◆ What the task asks: Starting at the line with "Галузь інформаційних технологій" and going on through the line with "Найкориснішими з них, мабуть, є", reproduce each line in the records below exactly and nothing more.

########################################

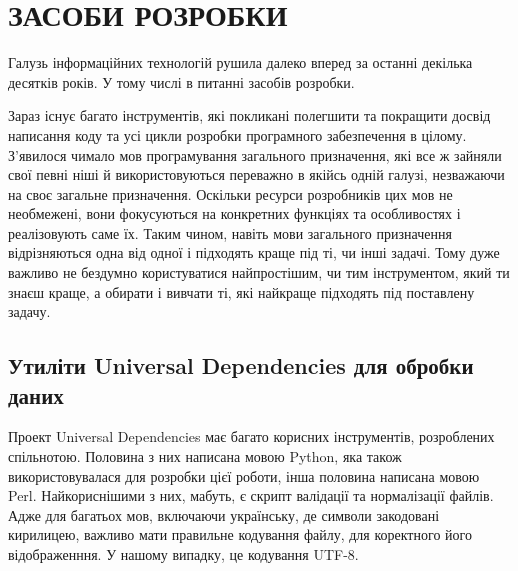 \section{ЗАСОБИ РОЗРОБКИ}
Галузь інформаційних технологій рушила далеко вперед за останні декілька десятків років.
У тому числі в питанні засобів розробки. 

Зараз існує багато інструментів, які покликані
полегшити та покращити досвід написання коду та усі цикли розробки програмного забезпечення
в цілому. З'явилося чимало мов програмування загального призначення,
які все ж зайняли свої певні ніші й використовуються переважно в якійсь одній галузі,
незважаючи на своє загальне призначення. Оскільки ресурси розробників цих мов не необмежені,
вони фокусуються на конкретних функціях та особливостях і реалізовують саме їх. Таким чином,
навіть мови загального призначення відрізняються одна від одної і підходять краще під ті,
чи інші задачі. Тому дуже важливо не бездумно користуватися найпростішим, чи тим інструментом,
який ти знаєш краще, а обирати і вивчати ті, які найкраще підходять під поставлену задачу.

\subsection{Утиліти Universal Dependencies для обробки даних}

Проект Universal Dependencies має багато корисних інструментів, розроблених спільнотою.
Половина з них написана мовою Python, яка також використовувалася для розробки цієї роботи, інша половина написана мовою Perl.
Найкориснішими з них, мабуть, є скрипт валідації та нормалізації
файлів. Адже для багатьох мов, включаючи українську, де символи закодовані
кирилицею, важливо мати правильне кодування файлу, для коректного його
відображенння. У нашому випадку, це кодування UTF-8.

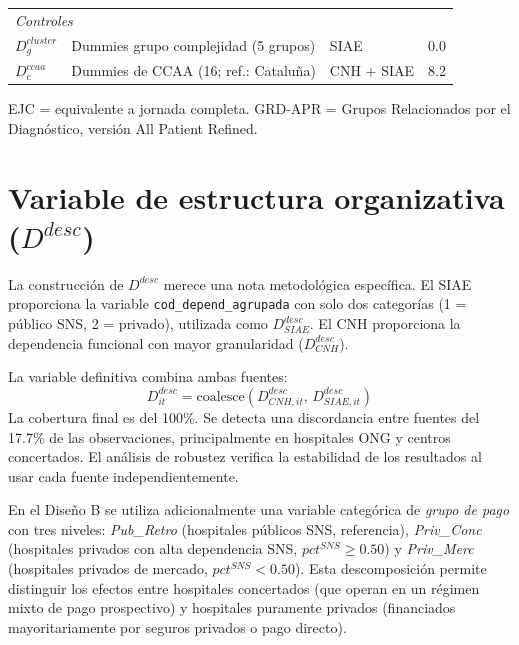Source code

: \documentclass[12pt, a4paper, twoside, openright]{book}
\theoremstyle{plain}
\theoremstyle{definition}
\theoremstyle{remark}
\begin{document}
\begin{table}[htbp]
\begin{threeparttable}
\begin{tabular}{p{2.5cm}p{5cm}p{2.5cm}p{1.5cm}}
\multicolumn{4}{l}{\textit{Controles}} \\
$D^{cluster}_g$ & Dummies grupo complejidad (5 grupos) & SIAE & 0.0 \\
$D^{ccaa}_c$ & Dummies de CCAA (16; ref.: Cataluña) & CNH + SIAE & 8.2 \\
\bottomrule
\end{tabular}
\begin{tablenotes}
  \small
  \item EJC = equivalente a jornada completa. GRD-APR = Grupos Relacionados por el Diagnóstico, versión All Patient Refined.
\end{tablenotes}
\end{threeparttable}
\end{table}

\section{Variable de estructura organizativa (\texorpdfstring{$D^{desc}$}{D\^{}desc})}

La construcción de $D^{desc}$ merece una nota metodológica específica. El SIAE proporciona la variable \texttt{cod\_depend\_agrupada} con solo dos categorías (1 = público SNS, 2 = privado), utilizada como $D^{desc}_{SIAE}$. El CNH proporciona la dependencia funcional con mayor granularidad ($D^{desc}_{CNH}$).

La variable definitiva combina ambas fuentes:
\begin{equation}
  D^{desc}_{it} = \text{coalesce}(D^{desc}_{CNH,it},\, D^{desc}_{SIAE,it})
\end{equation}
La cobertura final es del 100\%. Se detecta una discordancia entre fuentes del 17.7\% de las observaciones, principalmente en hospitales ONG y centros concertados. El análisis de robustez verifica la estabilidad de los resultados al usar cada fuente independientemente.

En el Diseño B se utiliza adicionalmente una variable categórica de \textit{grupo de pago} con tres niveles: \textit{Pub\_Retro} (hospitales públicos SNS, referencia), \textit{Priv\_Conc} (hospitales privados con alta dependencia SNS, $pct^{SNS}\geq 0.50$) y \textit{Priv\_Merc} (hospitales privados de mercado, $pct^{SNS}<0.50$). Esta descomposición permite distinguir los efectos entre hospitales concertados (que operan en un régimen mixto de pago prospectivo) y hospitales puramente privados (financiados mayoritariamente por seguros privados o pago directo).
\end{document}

########################################

◆ Response:
Галузь інформаційних технологій рушила далеко вперед за останні декілька десятків років.
У тому числі в питанні засобів розробки. 

Зараз існує багато інструментів, які покликані
полегшити та покращити досвід написання коду та усі цикли розробки програмного забезпечення
в цілому. З'явилося чимало мов програмування загального призначення,
які все ж зайняли свої певні ніші й використовуються переважно в якійсь одній галузі,
незважаючи на своє загальне призначення. Оскільки ресурси розробників цих мов не необмежені,
вони фокусуються на конкретних функціях та особливостях і реалізовують саме їх. Таким чином,
навіть мови загального призначення відрізняються одна від одної і підходять краще під ті,
чи інші задачі. Тому дуже важливо не бездумно користуватися найпростішим, чи тим інструментом,
який ти знаєш краще, а обирати і вивчати ті, які найкраще підходять під поставлену задачу.

\subsection{Утиліти Universal Dependencies для обробки даних}

Проект Universal Dependencies має багато корисних інструментів, розроблених спільнотою.
Половина з них написана мовою Python, яка також використовувалася для розробки цієї роботи, інша половина написана мовою Perl.
Найкориснішими з них, мабуть, є скрипт валідації та нормалізації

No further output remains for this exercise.